In the common velocity diagram, the longitudinal direction represents the rotational speed of each rotating member when the rotational speed of the input shaft 10 is 1, and the lateral direction represents the first planetary gear set 20 and the second planetary gear set 30, The rotational members are allocated and arranged at intervals according to the respective gear ratio (the number of teeth of the sun gear / the number of teeth of the ring gear) ρ, and the speed axis is drawn by vertical lines for each of the rotational members.
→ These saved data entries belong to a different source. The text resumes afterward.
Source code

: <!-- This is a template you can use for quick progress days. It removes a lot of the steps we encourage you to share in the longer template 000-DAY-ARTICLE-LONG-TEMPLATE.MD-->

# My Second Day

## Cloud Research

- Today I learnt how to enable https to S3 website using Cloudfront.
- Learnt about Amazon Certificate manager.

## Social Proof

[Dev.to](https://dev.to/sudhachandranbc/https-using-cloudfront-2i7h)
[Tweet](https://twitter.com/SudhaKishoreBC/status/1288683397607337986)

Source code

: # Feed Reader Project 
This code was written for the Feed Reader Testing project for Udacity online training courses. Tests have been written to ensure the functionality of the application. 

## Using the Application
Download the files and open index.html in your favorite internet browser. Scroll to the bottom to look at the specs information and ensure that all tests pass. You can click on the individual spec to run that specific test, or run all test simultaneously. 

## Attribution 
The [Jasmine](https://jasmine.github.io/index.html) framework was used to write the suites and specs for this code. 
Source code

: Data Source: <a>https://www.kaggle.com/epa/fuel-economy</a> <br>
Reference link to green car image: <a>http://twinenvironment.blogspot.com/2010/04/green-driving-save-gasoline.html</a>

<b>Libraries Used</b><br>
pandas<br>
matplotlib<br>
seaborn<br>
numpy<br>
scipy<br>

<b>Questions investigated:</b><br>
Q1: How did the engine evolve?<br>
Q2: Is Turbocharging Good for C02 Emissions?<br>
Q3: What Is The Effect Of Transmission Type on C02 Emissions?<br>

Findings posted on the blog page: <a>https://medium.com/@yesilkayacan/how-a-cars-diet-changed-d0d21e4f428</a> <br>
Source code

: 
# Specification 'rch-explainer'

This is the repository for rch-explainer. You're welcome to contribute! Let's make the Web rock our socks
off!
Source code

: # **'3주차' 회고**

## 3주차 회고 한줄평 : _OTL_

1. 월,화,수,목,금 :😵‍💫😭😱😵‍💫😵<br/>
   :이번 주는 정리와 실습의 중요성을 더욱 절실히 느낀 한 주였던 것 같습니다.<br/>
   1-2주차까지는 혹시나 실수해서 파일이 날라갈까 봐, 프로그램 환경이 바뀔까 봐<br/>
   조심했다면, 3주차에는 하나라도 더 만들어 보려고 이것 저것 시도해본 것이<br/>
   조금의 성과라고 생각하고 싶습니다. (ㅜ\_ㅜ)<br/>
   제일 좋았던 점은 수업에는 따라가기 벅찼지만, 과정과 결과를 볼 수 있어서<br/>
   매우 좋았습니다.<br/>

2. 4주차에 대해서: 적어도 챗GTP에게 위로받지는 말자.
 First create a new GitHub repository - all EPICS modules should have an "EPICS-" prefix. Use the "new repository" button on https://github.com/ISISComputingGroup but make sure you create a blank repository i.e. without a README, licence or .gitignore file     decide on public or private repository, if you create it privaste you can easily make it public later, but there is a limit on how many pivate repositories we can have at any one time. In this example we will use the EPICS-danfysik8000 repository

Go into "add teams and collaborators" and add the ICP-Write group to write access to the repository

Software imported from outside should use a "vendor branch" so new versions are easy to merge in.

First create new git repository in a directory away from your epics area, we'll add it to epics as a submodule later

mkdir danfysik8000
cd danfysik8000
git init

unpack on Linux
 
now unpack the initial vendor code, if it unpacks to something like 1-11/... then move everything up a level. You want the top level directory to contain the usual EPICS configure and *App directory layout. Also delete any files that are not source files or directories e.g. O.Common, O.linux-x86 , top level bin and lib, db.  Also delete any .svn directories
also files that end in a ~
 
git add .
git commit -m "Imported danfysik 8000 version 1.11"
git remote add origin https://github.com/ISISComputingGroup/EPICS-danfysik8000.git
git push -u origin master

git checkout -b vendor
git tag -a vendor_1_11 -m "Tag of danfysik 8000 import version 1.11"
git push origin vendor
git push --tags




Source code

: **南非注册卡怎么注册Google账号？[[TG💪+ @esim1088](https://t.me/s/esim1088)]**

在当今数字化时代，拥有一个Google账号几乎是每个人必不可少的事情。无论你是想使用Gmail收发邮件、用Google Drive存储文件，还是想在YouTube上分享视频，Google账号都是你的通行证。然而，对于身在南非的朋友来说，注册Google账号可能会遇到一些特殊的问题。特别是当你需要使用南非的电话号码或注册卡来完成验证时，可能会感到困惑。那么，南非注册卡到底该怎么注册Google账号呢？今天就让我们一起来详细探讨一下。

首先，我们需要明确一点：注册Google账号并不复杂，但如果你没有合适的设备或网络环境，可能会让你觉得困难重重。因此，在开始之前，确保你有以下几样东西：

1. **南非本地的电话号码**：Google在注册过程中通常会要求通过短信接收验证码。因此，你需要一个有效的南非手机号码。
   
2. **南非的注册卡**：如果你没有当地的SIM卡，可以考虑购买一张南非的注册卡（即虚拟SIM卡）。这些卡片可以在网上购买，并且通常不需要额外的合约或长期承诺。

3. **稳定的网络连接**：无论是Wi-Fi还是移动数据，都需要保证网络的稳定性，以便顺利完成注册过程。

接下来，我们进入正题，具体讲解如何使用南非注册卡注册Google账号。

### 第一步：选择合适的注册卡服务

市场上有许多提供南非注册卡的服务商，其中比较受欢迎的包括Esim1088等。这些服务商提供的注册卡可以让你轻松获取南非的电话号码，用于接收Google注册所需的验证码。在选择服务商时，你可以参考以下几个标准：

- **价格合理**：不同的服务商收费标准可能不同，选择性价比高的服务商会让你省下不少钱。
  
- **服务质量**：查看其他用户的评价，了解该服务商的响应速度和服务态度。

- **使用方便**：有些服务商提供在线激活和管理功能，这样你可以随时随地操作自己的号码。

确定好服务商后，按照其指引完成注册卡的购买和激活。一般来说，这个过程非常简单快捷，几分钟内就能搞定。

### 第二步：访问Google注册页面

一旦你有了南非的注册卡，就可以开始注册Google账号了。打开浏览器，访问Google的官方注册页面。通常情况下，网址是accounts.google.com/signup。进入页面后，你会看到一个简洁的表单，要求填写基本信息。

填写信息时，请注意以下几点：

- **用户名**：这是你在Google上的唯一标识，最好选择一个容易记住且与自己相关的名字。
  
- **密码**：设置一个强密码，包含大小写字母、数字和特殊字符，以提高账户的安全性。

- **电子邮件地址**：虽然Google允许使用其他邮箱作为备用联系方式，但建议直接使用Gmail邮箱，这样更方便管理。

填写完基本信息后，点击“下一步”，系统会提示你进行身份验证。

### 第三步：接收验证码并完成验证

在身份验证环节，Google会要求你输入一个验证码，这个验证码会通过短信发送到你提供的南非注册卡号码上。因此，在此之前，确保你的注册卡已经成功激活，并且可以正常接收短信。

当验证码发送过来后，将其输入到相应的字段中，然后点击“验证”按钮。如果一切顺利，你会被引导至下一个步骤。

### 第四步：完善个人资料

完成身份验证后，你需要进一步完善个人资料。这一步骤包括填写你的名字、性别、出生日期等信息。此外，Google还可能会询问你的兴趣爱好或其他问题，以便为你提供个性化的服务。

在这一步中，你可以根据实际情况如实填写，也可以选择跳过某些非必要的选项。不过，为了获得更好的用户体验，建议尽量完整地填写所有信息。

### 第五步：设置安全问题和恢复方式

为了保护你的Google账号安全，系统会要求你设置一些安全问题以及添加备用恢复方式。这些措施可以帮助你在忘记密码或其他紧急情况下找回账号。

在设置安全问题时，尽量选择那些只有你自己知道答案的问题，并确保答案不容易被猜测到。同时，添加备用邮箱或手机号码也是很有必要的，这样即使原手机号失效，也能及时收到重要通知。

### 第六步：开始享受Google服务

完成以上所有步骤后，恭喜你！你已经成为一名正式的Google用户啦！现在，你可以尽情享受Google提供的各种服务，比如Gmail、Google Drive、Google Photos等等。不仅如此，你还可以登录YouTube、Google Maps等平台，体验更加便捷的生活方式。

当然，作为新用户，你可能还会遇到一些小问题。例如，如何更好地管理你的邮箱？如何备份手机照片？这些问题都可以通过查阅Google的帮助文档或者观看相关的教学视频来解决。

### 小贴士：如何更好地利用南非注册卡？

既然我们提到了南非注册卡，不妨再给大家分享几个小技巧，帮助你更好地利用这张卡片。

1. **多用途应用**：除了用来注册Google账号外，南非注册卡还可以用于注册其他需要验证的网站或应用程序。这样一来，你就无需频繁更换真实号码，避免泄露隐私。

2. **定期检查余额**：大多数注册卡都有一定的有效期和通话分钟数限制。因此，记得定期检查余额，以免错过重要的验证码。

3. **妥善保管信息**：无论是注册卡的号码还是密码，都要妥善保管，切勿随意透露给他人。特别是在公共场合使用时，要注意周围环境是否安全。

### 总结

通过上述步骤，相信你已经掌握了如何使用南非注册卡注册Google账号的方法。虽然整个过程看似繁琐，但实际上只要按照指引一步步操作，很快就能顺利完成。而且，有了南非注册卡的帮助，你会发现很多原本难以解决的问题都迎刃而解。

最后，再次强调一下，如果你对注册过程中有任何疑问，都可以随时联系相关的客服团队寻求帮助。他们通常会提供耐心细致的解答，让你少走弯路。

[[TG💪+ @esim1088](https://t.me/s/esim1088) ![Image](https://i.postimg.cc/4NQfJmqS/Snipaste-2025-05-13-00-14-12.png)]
Since the first drive sun gear 29 has the same number of teeth as the first sun gear 22, the gear ratio is also the same as that of the first sun gear.

The symbols written above each speed axis in the common speed diagram are M1 for the first rotating member, M2 for the second rotating member, S for the sun gear, R for the ring gear, C for the carrier, and subsequent numbers. 1 and 2 represent the symbols of the planetary gears to which they belong, respectively. The first planetary gear set 20 is represented by 1 and the second planetary gear set 30 is represented by 2. For example, S1, R1 and C1 represent the first sun gear 22, respectively. The first ring gear 24 and the first carrier 28 are shown.
Here, the gear ratio ρ of each planetary gear set used to draw the common speed diagram is a case where the first planetary gear set 20 is ρ1 and the second planetary gear set 30 is ρ2, and hereinafter, Calculation of the ratio will also be explained based on it.
The first drive sun gear 29 has the same number of teeth as the first sun gear 22 and the same tooth number ratio with respect to the first ring gear 24, so that the speed axes are combined.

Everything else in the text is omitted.